Return each line of the records holding the string "order".

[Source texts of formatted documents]
——————————
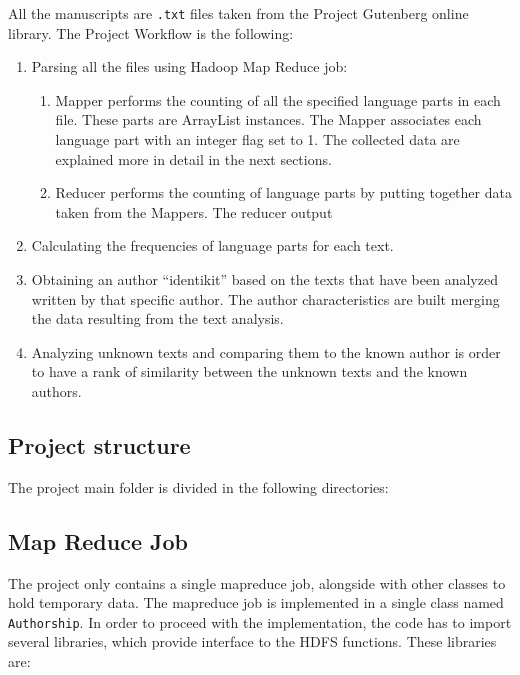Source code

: \documentclass[a4paper,11pt, twoside]{article}
\begin{document}
	All the manuscripts are \texttt{.txt} files taken from the Project Gutenberg\parencite{Gutenberg} online library.
	The Project Workflow is the following:
	\begin{enumerate}
		\item Parsing all the files using Hadoop Map Reduce job: 
		\begin{enumerate}
			\item Mapper performs the counting of all the specified language parts in each file. These parts are ArrayList instances. The Mapper associates each language part with an integer flag set to 1. The collected data are explained more in detail in the next sections. 
			
			\item Reducer performs the counting of language parts by putting together data taken from the Mappers. The reducer output  
		\end{enumerate}
		\item Calculating the frequencies of language parts for each text.
		\item Obtaining an author ``identikit'' based on the texts that have been analyzed written by that specific author. The author characteristics are built merging the data resulting from the text analysis.
		\item Analyzing unknown texts and comparing them to the known author is order to have a rank of similarity between the unknown texts and the known authors.
	\end{enumerate}

	\subsection{Project structure}
	The project main folder is divided in the following directories:
	\begin{figure}[H]
	\end{figure}

	\subsection{Map Reduce Job}
	The project only contains a single mapreduce job, alongside with other classes to hold temporary data. The mapreduce job is implemented in a single class named \lstinline|Authorship|. In order to proceed with the implementation, the code has to import several libraries, which provide interface to the HDFS functions. These libraries are:
	\begin{figure}[H]
	\end{figure}
\end{document}
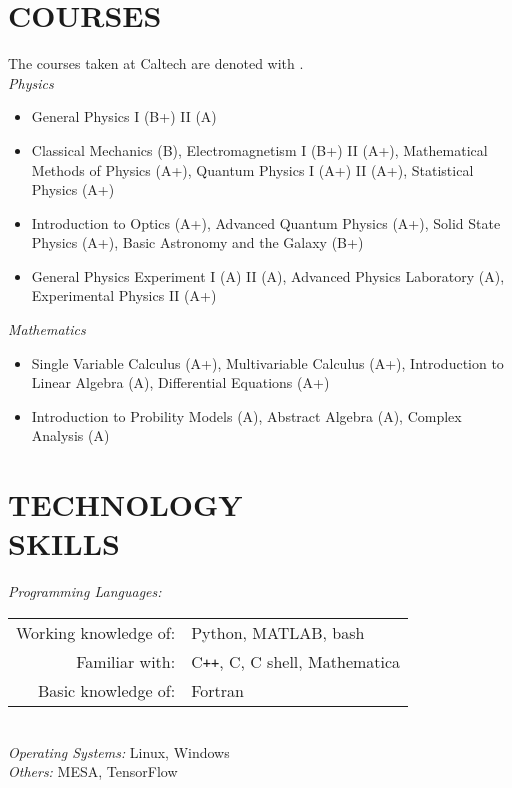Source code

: \documentclass[margin, 10pt]{res} %
\begin{document}
\begin{resume}
\section{COURSES}
The courses taken at Caltech are denoted with \textsuperscript{\textdagger}.\\
\textit{Physics}
\begin{itemize}
    \item[] General Physics I (B+) II (A)
    \item[] Classical Mechanics (B), Electromagnetism I (B+) II (A+), Mathematical Methods of Physics (A+), Quantum Physics I (A+) II (A+), Statistical Physics\textsuperscript{\textdagger} (A+)
    \item[] Introduction to Optics (A+), Advanced Quantum Physics (A+), Solid State Physics (A+), Basic Astronomy and the Galaxy\textsuperscript{\textdagger} (B+)
    \item[] General Physics Experiment I (A) II (A), Advanced Physics Laboratory\textsuperscript{\textdagger} (A), Experimental Physics II (A+)
\end{itemize}
\textit{Mathematics}
\begin{itemize}
    \item[] Single Variable Calculus (A+), Multivariable Calculus (A+), Introduction to Linear Algebra (A), Differential Equations (A+)
    \item[] Introduction to Probility Models\textsuperscript{\textdagger} (A), Abstract Algebra (A), Complex Analysis (A)
\end{itemize}


\section{TECHNOLOGY \\ SKILLS} 

{\sl Programming Languages:}\\%
\begin{tabular}{rl}
    Working knowledge of:& Python, MATLAB, bash\\
    Familiar with:& C\texttt{++}, C, C shell, Mathematica\\
     Basic knowledge of:& Fortran\\
\end{tabular}\\
{\sl Operating Systems:} Linux, Windows \\
{\sl Others:} MESA, TensorFlow\\
 

\end{resume}
\end{document}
——————————
Solution to the exercise.
		\item Analyzing unknown texts and comparing them to the known author is order to have a rank of similarity between the unknown texts and the known authors.
	The project only contains a single mapreduce job, alongside with other classes to hold temporary data. The mapreduce job is implemented in a single class named \lstinline|Authorship|. In order to proceed with the implementation, the code has to import several libraries, which provide interface to the HDFS functions. These libraries are:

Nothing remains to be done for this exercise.